Prayer of Goddess Lakshmi:
The Jhoti Chita is believed to be a way of inviting and honoring Goddess Lakshmi, the deity of wealth and prosperity.
Elaborate and artistic designs are thought to attract the goddess and create an auspicious atmosphere within the home.
Symbol of Purity:
The use of rice paste symbolizes purity and fertility. Rice is considered a sacred grain, and its application in the form of Jhoti Chita is seen as a purification ritual.
The elaborate patterns reflect the idea of purity extending beyond the physical space to a spiritual realm.
Warding off Evil:
The Jhoti Chita is thought to have protective properties, acting as a barrier against negative energies and evil forces.

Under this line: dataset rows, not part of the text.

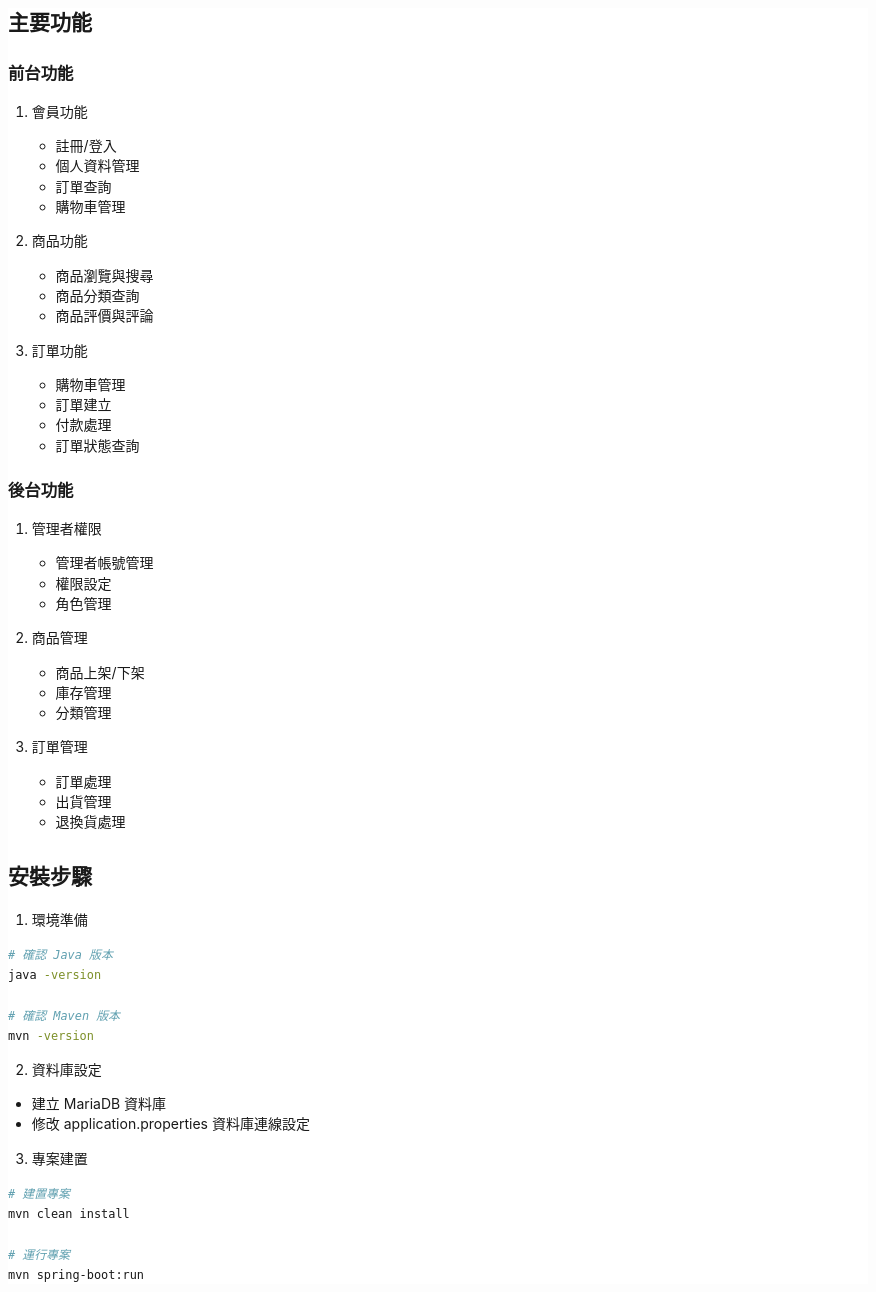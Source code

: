 ## 主要功能
### 前台功能
1. 會員功能
    - 註冊/登入
    - 個人資料管理
    - 訂單查詢
    - 購物車管理

2. 商品功能
    - 商品瀏覽與搜尋
    - 商品分類查詢
    - 商品評價與評論

3. 訂單功能
    - 購物車管理
    - 訂單建立
    - 付款處理
    - 訂單狀態查詢

### 後台功能
1. 管理者權限
    - 管理者帳號管理
    - 權限設定
    - 角色管理

2. 商品管理
    - 商品上架/下架
    - 庫存管理
    - 分類管理

3. 訂單管理
    - 訂單處理
    - 出貨管理
    - 退換貨處理

## 安裝步驟
1. 環境準備
```bash
# 確認 Java 版本
java -version

# 確認 Maven 版本
mvn -version
```

2. 資料庫設定
- 建立 MariaDB 資料庫
- 修改 application.properties 資料庫連線設定

3. 專案建置
```bash
# 建置專案
mvn clean install

# 運行專案
mvn spring-boot:run
```
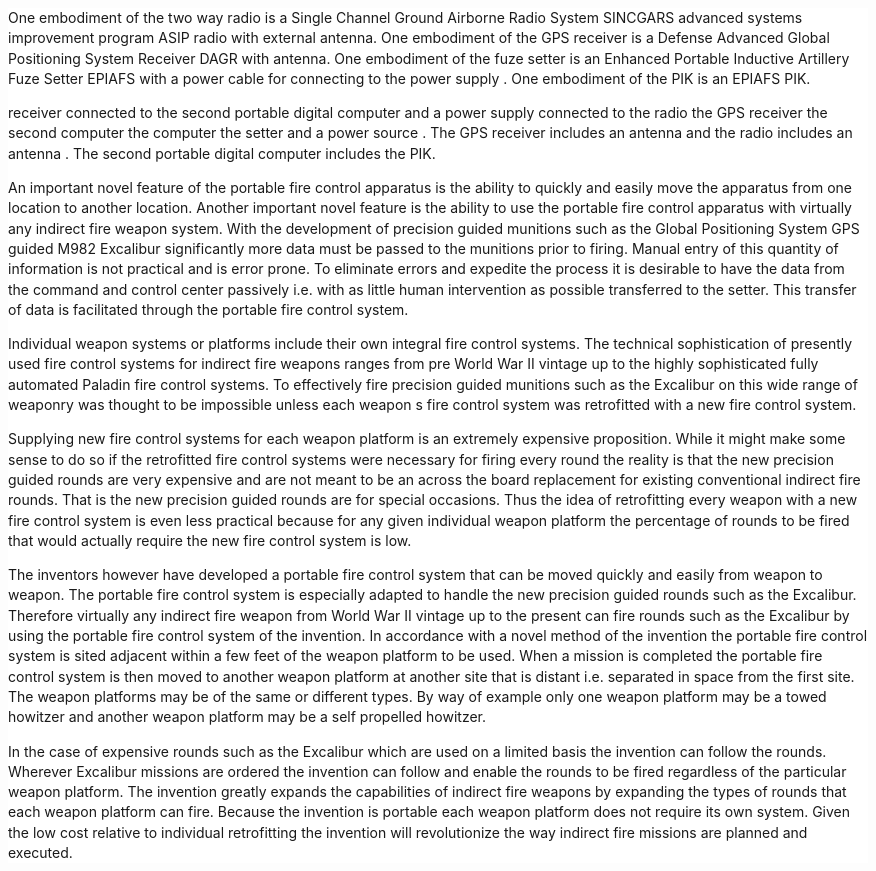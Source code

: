 One embodiment of the two way radio is a Single Channel Ground Airborne Radio System SINCGARS advanced systems improvement program ASIP radio with external antenna. One embodiment of the GPS receiver is a Defense Advanced Global Positioning System Receiver DAGR with antenna. One embodiment of the fuze setter is an Enhanced Portable Inductive Artillery Fuze Setter EPIAFS with a power cable for connecting to the power supply . One embodiment of the PIK is an EPIAFS PIK.

receiver connected to the second portable digital computer and a power supply connected to the radio the GPS receiver the second computer the computer the setter and a power source . The GPS receiver includes an antenna and the radio includes an antenna . The second portable digital computer includes the PIK.

An important novel feature of the portable fire control apparatus is the ability to quickly and easily move the apparatus from one location to another location. Another important novel feature is the ability to use the portable fire control apparatus with virtually any indirect fire weapon system. With the development of precision guided munitions such as the Global Positioning System GPS guided M982 Excalibur significantly more data must be passed to the munitions prior to firing. Manual entry of this quantity of information is not practical and is error prone. To eliminate errors and expedite the process it is desirable to have the data from the command and control center passively i.e. with as little human intervention as possible transferred to the setter. This transfer of data is facilitated through the portable fire control system.

Individual weapon systems or platforms include their own integral fire control systems. The technical sophistication of presently used fire control systems for indirect fire weapons ranges from pre World War II vintage up to the highly sophisticated fully automated Paladin fire control systems. To effectively fire precision guided munitions such as the Excalibur on this wide range of weaponry was thought to be impossible unless each weapon s fire control system was retrofitted with a new fire control system.

Supplying new fire control systems for each weapon platform is an extremely expensive proposition. While it might make some sense to do so if the retrofitted fire control systems were necessary for firing every round the reality is that the new precision guided rounds are very expensive and are not meant to be an across the board replacement for existing conventional indirect fire rounds. That is the new precision guided rounds are for special occasions. Thus the idea of retrofitting every weapon with a new fire control system is even less practical because for any given individual weapon platform the percentage of rounds to be fired that would actually require the new fire control system is low.

The inventors however have developed a portable fire control system that can be moved quickly and easily from weapon to weapon. The portable fire control system is especially adapted to handle the new precision guided rounds such as the Excalibur. Therefore virtually any indirect fire weapon from World War II vintage up to the present can fire rounds such as the Excalibur by using the portable fire control system of the invention. In accordance with a novel method of the invention the portable fire control system is sited adjacent within a few feet of the weapon platform to be used. When a mission is completed the portable fire control system is then moved to another weapon platform at another site that is distant i.e. separated in space from the first site. The weapon platforms may be of the same or different types. By way of example only one weapon platform may be a towed howitzer and another weapon platform may be a self propelled howitzer.

In the case of expensive rounds such as the Excalibur which are used on a limited basis the invention can follow the rounds. Wherever Excalibur missions are ordered the invention can follow and enable the rounds to be fired regardless of the particular weapon platform. The invention greatly expands the capabilities of indirect fire weapons by expanding the types of rounds that each weapon platform can fire. Because the invention is portable each weapon platform does not require its own system. Given the low cost relative to individual retrofitting the invention will revolutionize the way indirect fire missions are planned and executed.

The complexity of the designs is believed to confuse and ward off malevolent spirits, ensuring a harmonious and secure environment.
Cultural and Spiritual Heritage:
Jhoti Chita is a cultural heritage that has been passed down through generations, and its practice is a way of preserving and celebrating the rich cultural and spiritual traditions of Odisha.
It serves as a reminder of the connection between the earthly and the divine, emphasizing the importance of spirituality in daily life.
The act of creating Jhoti Chita is considered a form of devotion and a ritualistic expression of faith.
The designs often incorporate symbols and patterns with specific spiritual meanings, contributing to a sacred ambiance during the worship of Goddess Lakshmi.
The Jhoti Chita on Manabasa Gurubar is not merely a decorative art form; it is a profound expression of spirituality, devotion, and a cultural emblem that enhances the divine atmosphere within the homes of the worshippers.